Design

Hermès Artistic Director Nadège Vanhee-Cybulski Sets a Ballet in Motion

Hermès artistic director Nadège Vanhee-Cybulski.
Hermès artistic director Nadège Vanhee-Cybulski.

Fashion is a peculiar discipline, defined in equal measure by renewal and repetition. Its constant quest for newness occurs on an unforgiving seasonal schedule: creativity on demand, like it or not. Despite calls over the last several years to slow the excruciating pace, and some renegade behavior determined to do just that, for the most part the fashion calendar had remained constant for decades, anchored by the two runway seasons during which brands introduce the next retail season’s shiny new clothes. 

Then came COVID, the uber-disruptor. The mysterious airborne assailant hit in the West in February of last year, its arrival more or less simultaneous with Fall 2020, which is now considered within the fashion industry as the last normal season. 

Across fashion, presentation norms went out the window, as designers strove to come up with alternative ways of showing their collections. Confined to her apartment in Paris’s 9th arrondissement with her husband and baby daughter, Hermès’s artistic director Nadège Vanhee-Cybulski wondered how to connect with the brand’s global markets. For Spring, she produced a book to send to fashion editors and retailers who would otherwise have traveled to Paris. As Fall 2021 approached, Vanhee-Cybulski felt the need for something more kinetic, something that would look forward to a mobile future, free of restraint. But under lockdown, the possibilities remained limited—or so she first thought.

“It was like a nightmare,” Vanhee-Cybulski recalls during a video chat. “I had to stay home.

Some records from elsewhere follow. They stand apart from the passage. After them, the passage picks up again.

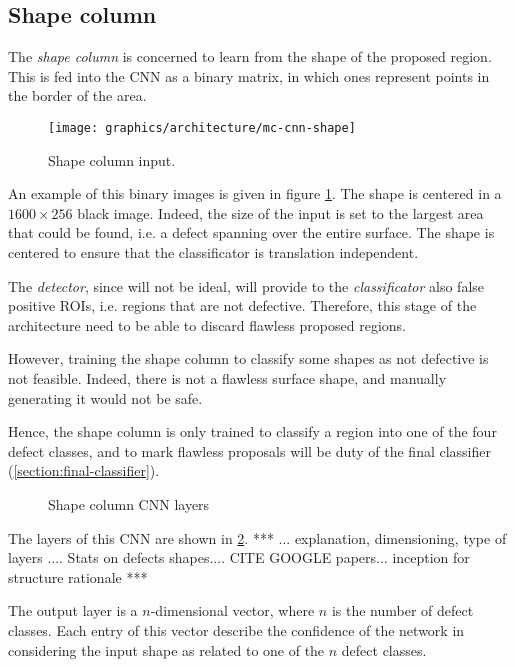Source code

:     \subsection{Shape column}\label{section:shape-column}
        \par{
            The \emph{shape column} is concerned to learn from the shape of the proposed region. This is fed into the CNN as a binary matrix, in which ones represent points in the border of the area.
        }
        \begin{figure}
            \centering
            \texttt{[image: graphics/architecture/mc-cnn-shape]}
            \caption{Shape column input.}\label{fig:mc-cnn:shape-input}
        \end{figure}
        \par{
            An example of this binary images is given in figure \ref{fig:mc-cnn:shape-input}. The shape is centered in a $1600\times 256$ black image. Indeed, the size of the input is set to the largest area that could be found, i.e. a defect spanning over the entire surface. The shape is centered to ensure that the classificator is translation independent. 
        }
        \par{
            The \emph{detector}, since will not be ideal, will provide to the \emph{classificator} also false positive ROIs, i.e. regions that are not defective. Therefore, this stage of the architecture need to be able to discard flawless proposed regions.
        }
        \par{
            However, training the shape column to classify some shapes as not defective is not feasible. Indeed, there is not a flawless surface shape, and manually generating it would not be safe.
        }
        \par{
            Hence, the shape column is only trained to classify a region into one of the four defect classes, and to mark flawless proposals will be duty of the final classifier (\ref{section:final-classifier}).
        }
        \begin{figure}
            \centering
            \caption{Shape column CNN layers}\label{fig:mc-cnn:shape-structure}
        \end{figure}
        \par{
            The layers of this CNN are shown in \ref{fig:mc-cnn:shape-structure}. *** ... explanation, dimensioning, type of layers .... Stats on defects shapes.... CITE GOOGLE papers... inception for structure rationale ***
        }
        \par{
            The output layer is a $n$-dimensional vector, where $n$ is the number of defect classes. Each entry of this vector describe the confidence of the network in considering the input shape as related to one of the $n$ defect classes.
        }
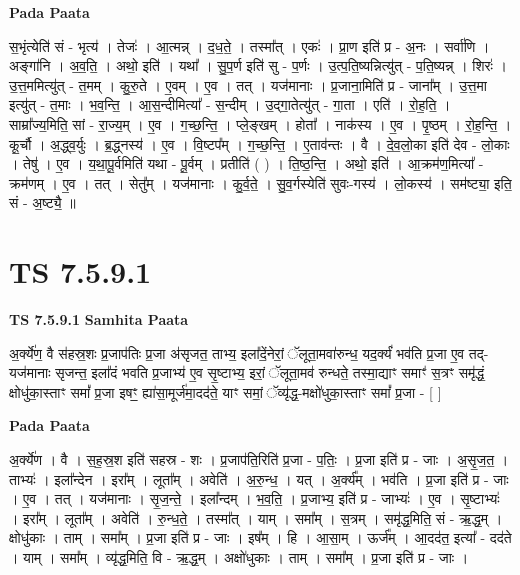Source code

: \documentclass[17pt]{extarticle}
\begin{document}
\textbf{Pada Paata} \newline

स॒भृंत्येति॑ सं - भृत्य॑ । तेजः॑ । आ॒त्मन्न् । द॒ध॒ते॒ । तस्मा᳚त् । एकः॑ । प्रा॒ण इति॑ प्र - अ॒नः । सर्वा॑णि । अङ्गा॑नि । अ॒व॒ति॒ । अथो॒ इति॑ । यथा᳚ । सु॒प॒र्ण इति॑ सु - प॒र्णः । उ॒त्प॒ति॒ष्यन्नित्यु॑त् - प॒ति॒ष्यन्न् । शिरः॑ । उ॒त्त॒ममित्यु॑त् - त॒मम् । कु॒रु॒ते । ए॒वम् । ए॒व । तत् । यज॑मानाः । प्र॒जाना॒मिति॑ प्र - जाना᳚म् । उ॒त्त॒मा इत्यु॑त् - त॒माः । भ॒व॒न्ति॒ । आ॒स॒न्दीमित्या᳚ - स॒न्दीम् । उ॒द्गा॒तेत्यु॑त् - गा॒ता । एति॑ । रो॒ह॒ति॒ । साम्रा᳚ज्य॒मिति॒ सां - रा॒ज्य॒म् । ए॒व । ग॒च्छ॒न्ति॒ । प्ले॒ङ्खम् । होता᳚ । नाक॑स्य । ए॒व । पृ॒ष्ठम् । रो॒ह॒न्ति॒ । कू॒र्चौ । अ॒द्ध्व॒र्युः । ब्र॒द्ध्नस्य॑ । ए॒व । वि॒ष्टप᳚म् । ग॒च्छ॒न्ति॒ । ए॒ताव॑न्तः । वै । दे॒व॒लो॒का इति॑ देव - लो॒काः । तेषु॑ । ए॒व । य॒था॒पू॒र्वमिति॑ यथा - पू॒र्वम् । प्रतीति॑ ( ) । ति॒ष्ठ॒न्ति॒ । अथो॒ इति॑ । आ॒क्रम॑ण॒मित्या᳚ - क्रम॑णम् । ए॒व । तत् । सेतु᳚म् । यज॑मानाः । कु॒र्व॒ते॒ । सु॒व॒र्गस्येति॑ सुवः-गस्य॑ । लो॒कस्य॑ । सम॑ष्ट्या॒ इति॒ सं - अ॒ष्ट्यै॒ ॥  \newline




\section*{ TS 7.5.9.1 }

\textbf{TS 7.5.9.1 } \newline
\textbf{Samhita Paata} \newline

अ॒र्क्ये॑ण॒ वै स॑हस्र॒शः प्र॒जाप॑तिः प्र॒जा अ॑सृजत॒ ताभ्य॒ इला᳚दें॒नेरां॒ ॅलूता॒मवा॑रुन्ध॒ यद॒र्क्यं॑ भव॑ति प्र॒जा ए॒व तद्-यज॑मानाः सृजन्त॒ इला᳚दं भवति प्र॒जाभ्य॑ ए॒व सृ॒ष्टाभ्य॒ इरां॒ ॅलूता॒मव॑ रुन्धते॒ तस्मा॒द्याꣳ समाꣳ॑ स॒त्रꣳ समृ॑द्धं॒ क्षोधु॑का॒स्ताꣳ समां᳚ प्र॒जा इषꣳ॒॒ ह्या॑सा॒मूर्ज॑मा॒दद॑ते॒ याꣳ समां॒ ॅव्यृ॑द्ध॒-मक्षो॑धुका॒स्ताꣳ समां᳚ प्र॒जा - [  ] \newline

\textbf{Pada Paata} \newline

अ॒र्क्ये॑ण । वै । स॒ह॒स्र॒श इति॑ सहस्र - शः । प्र॒जाप॑ति॒रिति॑ प्र॒जा - प॒तिः॒ । प्र॒जा इति॑ प्र - जाः । अ॒सृ॒ज॒त॒ । ताभ्यः॑ । इला᳚न्देन । इरा᳚म् । लूता᳚म् । अवेति॑ । अ॒रु॒न्ध॒ । यत् । अ॒र्क्य᳚म् । भव॑ति । प्र॒जा इति॑ प्र - जाः । ए॒व । तत् । यज॑मानाः । सृ॒ज॒न्ते॒ । इला᳚न्दम् । भ॒व॒ति॒ । प्र॒जाभ्य॒ इति॑ प्र - जाभ्यः॑ । ए॒व । सृ॒ष्टाभ्यः॑ । इरा᳚म् । लूता᳚म् । अवेति॑ । रु॒न्ध॒ते॒ । तस्मा᳚त् । याम् । समा᳚म् । स॒त्रम् । समृ॑द्ध॒मिति॒ सं - ऋ॒द्ध॒म् । क्षोधु॑काः । ताम् । समा᳚म् । प्र॒जा इति॑ प्र - जाः । इष᳚म् । हि । आ॒सा॒म् । ऊर्ज᳚म् । आ॒दद॑त॒ इत्या᳚ - दद॑ते । याम् । समा᳚म् । व्यृ॑द्ध॒मिति॒ वि - ऋ॒द्ध॒म् । अक्षो॑धुकाः । ताम् । समा᳚म् । प्र॒जा इति॑ प्र - जाः ।  \newline
\end{document}
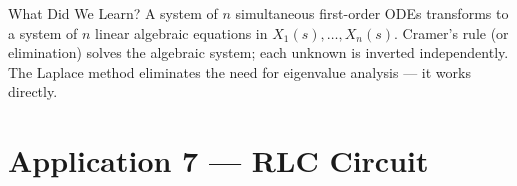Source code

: \documentclass[12pt,a4paper]{article}
\begin{document}
\begin{learnbox}{What Did We Learn?}
A system of $n$ simultaneous first-order ODEs transforms to a system of $n$ linear
algebraic equations in $X_1(s),\ldots,X_n(s)$. Cramer's rule (or elimination) solves
the algebraic system; each unknown is inverted independently. The Laplace method
eliminates the need for eigenvalue analysis --- it works directly.
\end{learnbox}

\section{Application 7 --- RLC Circuit}
\end{document}
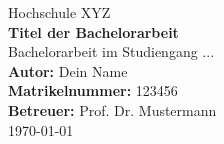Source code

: \documentclass[a4paper,12pt,oneside]{scrreprt} %
\begin{document}
\begin{titlepage}
\centering
{\Large Hochschule XYZ \\[1cm]}
{\Huge \textbf{Titel der Bachelorarbeit}}\\[1cm]
{\large Bachelorarbeit im Studiengang ...}\\[2cm]
\textbf{Autor:} Dein Name\\
\textbf{Matrikelnummer:} 123456\\[0.5cm]
\textbf{Betreuer:} Prof. Dr. Mustermann\\[2cm]
\today
\end{titlepage}

\tableofcontents
\clearpage








\end{document}
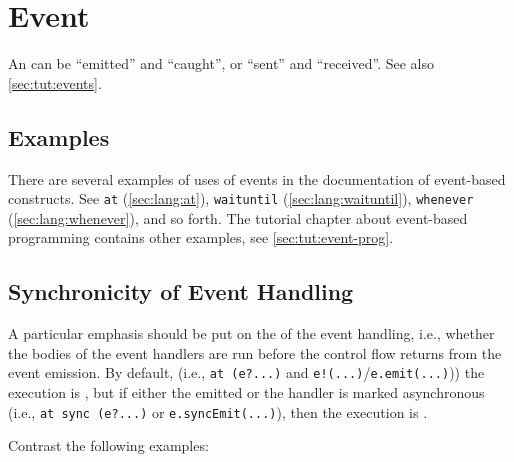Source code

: 
\section{Event}

An  can be ``emitted'' and ``caught'', or ``sent'' and
``received''.  See also \autoref{sec:tut:events}.

\subsection{Examples}

There are several examples of uses of events in the documentation of
event-based constructs.  See \lstinline{at} (\autoref{sec:lang:at}),
\lstinline{waituntil} (\autoref{sec:lang:waituntil}), \lstinline{whenever}
(\autoref{sec:lang:whenever}), and so forth.  The tutorial chapter about
event-based programming contains other examples, see
\autoref{sec:tut:event-prog}.

\subsection{Synchronicity of Event Handling}
\label{sec:event:sync}
A particular emphasis should be put on the  of the event
handling, i.e., whether the bodies of the event handlers are run before the
control flow returns from the event emission.  By default, (i.e.,
\lstinline|at (e?...)| and \lstinline|e!(...)|/\lstinline|e.emit(...)|)) the
execution is , but if either the emitted or the handler is
marked asynchronous (i.e., \lstinline|at sync (e?...)| or
\lstinline|e.syncEmit(...)|), then the execution is .

Contrast the following examples:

I had to cook.” Not that the domestic life was so terrible, but Vanhee-Cybulski acknowledges that being a designer, particularly the artistic director at a storied house, affords certain privileges of which one typically takes ample advantage. “You have access, and you see a lot of beautiful things before you start a collection, right?” she says. This time however, “It was, ‘Where can I find inspiration in this vernacular? Where do I get it, between the kitchen and the hallway and my bedroom?’ It was not possible this time. So I had to find new ways.”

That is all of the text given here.